• _Your task_
Transcribe exactly the lines from the one containing "guinda en CSS" through the end of the entries, including both the first and the last, and nothing else.

Segment Open

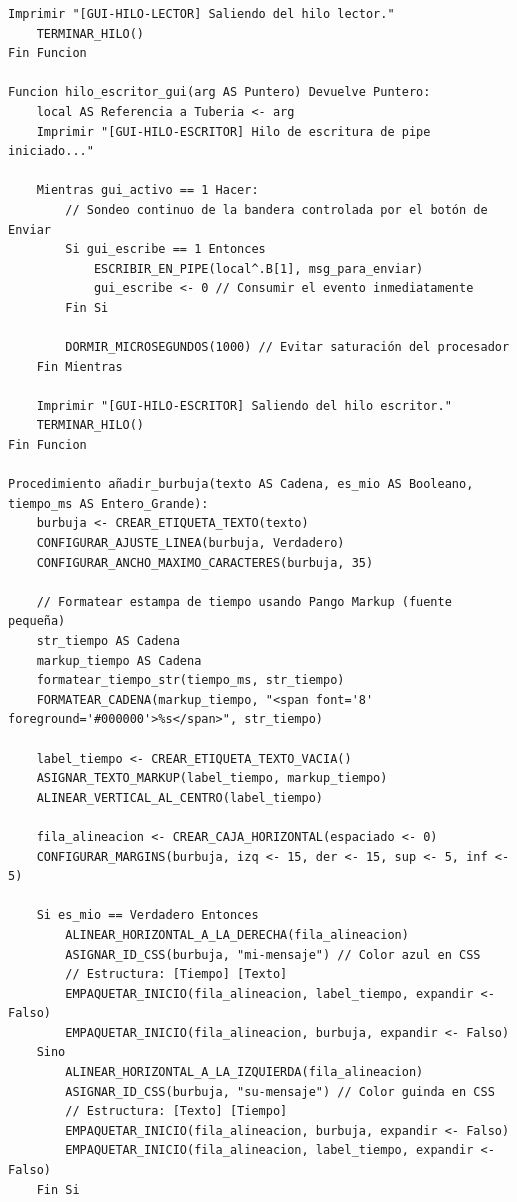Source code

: \begin{lstlisting}[style=estiloPseudo]
    Imprimir "[GUI-HILO-LECTOR] Saliendo del hilo lector."
    TERMINAR_HILO()
Fin Funcion

Funcion hilo_escritor_gui(arg AS Puntero) Devuelve Puntero:
    local AS Referencia a Tuberia <- arg
    Imprimir "[GUI-HILO-ESCRITOR] Hilo de escritura de pipe iniciado..."

    Mientras gui_activo == 1 Hacer:
        // Sondeo continuo de la bandera controlada por el botón de Enviar
        Si gui_escribe == 1 Entonces
            ESCRIBIR_EN_PIPE(local^.B[1], msg_para_enviar)
            gui_escribe <- 0 // Consumir el evento inmediatamente
        Fin Si
        
        DORMIR_MICROSEGUNDOS(1000) // Evitar saturación del procesador
    Fin Mientras

    Imprimir "[GUI-HILO-ESCRITOR] Saliendo del hilo escritor."
    TERMINAR_HILO()
Fin Funcion

Procedimiento añadir_burbuja(texto AS Cadena, es_mio AS Booleano, tiempo_ms AS Entero_Grande):
    burbuja <- CREAR_ETIQUETA_TEXTO(texto)
    CONFIGURAR_AJUSTE_LINEA(burbuja, Verdadero)
    CONFIGURAR_ANCHO_MAXIMO_CARACTERES(burbuja, 35)

    // Formatear estampa de tiempo usando Pango Markup (fuente pequeña)
    str_tiempo AS Cadena
    markup_tiempo AS Cadena
    formatear_tiempo_str(tiempo_ms, str_tiempo)
    FORMATEAR_CADENA(markup_tiempo, "<span font='8' foreground='#000000'>%s</span>", str_tiempo)
    
    label_tiempo <- CREAR_ETIQUETA_TEXTO_VACIA()
    ASIGNAR_TEXTO_MARKUP(label_tiempo, markup_tiempo)
    ALINEAR_VERTICAL_AL_CENTRO(label_tiempo)

    fila_alineacion <- CREAR_CAJA_HORIZONTAL(espaciado <- 0)
    CONFIGURAR_MARGINS(burbuja, izq <- 15, der <- 15, sup <- 5, inf <- 5)

    Si es_mio == Verdadero Entonces
        ALINEAR_HORIZONTAL_A_LA_DERECHA(fila_alineacion)
        ASIGNAR_ID_CSS(burbuja, "mi-mensaje") // Color azul en CSS
        // Estructura: [Tiempo] [Texto]
        EMPAQUETAR_INICIO(fila_alineacion, label_tiempo, expandir <- Falso)
        EMPAQUETAR_INICIO(fila_alineacion, burbuja, expandir <- Falso)
    Sino
        ALINEAR_HORIZONTAL_A_LA_IZQUIERDA(fila_alineacion)
        ASIGNAR_ID_CSS(burbuja, "su-mensaje") // Color guinda en CSS
        // Estructura: [Texto] [Tiempo]
        EMPAQUETAR_INICIO(fila_alineacion, burbuja, expandir <- Falso)
        EMPAQUETAR_INICIO(fila_alineacion, label_tiempo, expandir <- Falso)
    Fin Si


\end{lstlisting}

Segment Closed

• _Worked solution_
        ASIGNAR_ID_CSS(burbuja, "su-mensaje") // Color guinda en CSS
        // Estructura: [Texto] [Tiempo]
        EMPAQUETAR_INICIO(fila_alineacion, burbuja, expandir <- Falso)
        EMPAQUETAR_INICIO(fila_alineacion, label_tiempo, expandir <- Falso)
    Fin Si


\end{lstlisting}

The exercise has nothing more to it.